<<<<
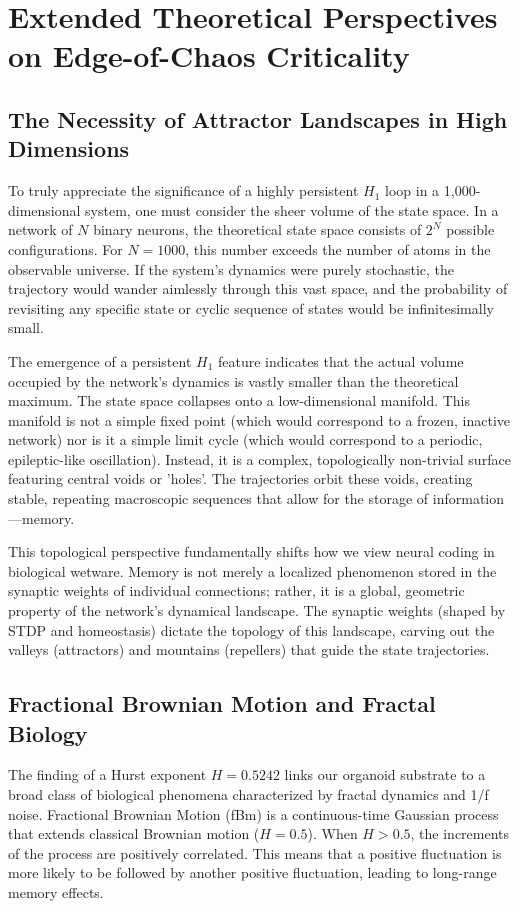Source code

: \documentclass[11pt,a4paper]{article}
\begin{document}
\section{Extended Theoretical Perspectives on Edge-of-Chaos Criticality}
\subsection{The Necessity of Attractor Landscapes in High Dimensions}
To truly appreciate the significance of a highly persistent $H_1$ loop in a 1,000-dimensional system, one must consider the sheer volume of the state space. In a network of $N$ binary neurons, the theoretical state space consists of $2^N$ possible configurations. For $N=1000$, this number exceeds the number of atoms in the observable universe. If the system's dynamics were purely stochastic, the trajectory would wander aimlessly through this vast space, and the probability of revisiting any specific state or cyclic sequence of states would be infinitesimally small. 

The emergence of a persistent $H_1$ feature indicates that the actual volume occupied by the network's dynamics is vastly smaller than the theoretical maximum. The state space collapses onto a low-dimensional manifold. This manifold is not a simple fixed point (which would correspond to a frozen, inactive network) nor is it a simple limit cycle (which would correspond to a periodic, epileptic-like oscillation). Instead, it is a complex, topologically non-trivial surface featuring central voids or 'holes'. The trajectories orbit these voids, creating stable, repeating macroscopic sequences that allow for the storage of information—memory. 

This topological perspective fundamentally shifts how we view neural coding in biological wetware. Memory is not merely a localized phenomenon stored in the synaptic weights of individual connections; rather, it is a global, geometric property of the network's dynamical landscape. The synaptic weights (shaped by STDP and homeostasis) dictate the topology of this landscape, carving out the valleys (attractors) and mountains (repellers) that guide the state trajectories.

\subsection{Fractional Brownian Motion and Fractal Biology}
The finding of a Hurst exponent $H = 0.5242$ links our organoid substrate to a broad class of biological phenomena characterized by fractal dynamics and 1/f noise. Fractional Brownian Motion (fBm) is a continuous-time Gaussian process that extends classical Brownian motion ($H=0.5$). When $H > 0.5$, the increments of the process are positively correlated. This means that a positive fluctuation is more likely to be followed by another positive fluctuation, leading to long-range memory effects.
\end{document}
>>>>
<<<<
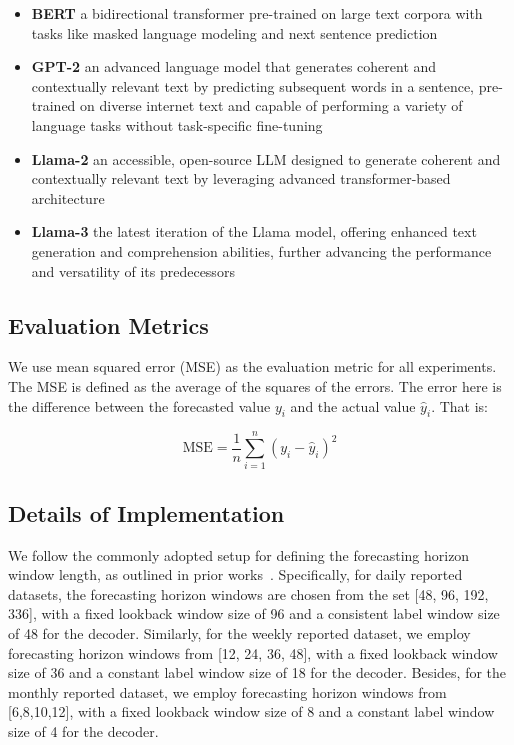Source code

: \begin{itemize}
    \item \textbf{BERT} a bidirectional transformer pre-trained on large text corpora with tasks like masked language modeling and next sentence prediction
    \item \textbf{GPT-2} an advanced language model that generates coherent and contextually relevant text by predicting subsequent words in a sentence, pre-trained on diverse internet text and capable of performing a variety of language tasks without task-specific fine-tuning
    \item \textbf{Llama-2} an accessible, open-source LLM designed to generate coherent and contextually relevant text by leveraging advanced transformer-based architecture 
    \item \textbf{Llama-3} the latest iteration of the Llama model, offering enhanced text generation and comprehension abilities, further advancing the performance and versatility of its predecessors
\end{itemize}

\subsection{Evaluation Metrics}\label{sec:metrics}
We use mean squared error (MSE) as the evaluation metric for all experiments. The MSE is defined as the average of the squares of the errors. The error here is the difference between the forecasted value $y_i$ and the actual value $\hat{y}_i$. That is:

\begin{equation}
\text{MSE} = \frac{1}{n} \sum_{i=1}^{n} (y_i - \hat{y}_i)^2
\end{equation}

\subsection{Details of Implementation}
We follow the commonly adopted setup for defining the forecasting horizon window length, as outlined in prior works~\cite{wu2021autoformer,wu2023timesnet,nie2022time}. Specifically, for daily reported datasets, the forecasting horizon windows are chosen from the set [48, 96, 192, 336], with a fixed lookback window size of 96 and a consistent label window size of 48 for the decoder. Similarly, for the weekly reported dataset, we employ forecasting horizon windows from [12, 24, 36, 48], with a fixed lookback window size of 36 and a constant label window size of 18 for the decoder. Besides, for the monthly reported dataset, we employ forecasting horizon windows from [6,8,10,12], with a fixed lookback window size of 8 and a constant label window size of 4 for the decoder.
>>>>
* _Exercise directions_: For the word "Motion", state how many lines of the material contain it. Give the number and no more.

* _The answer_: 2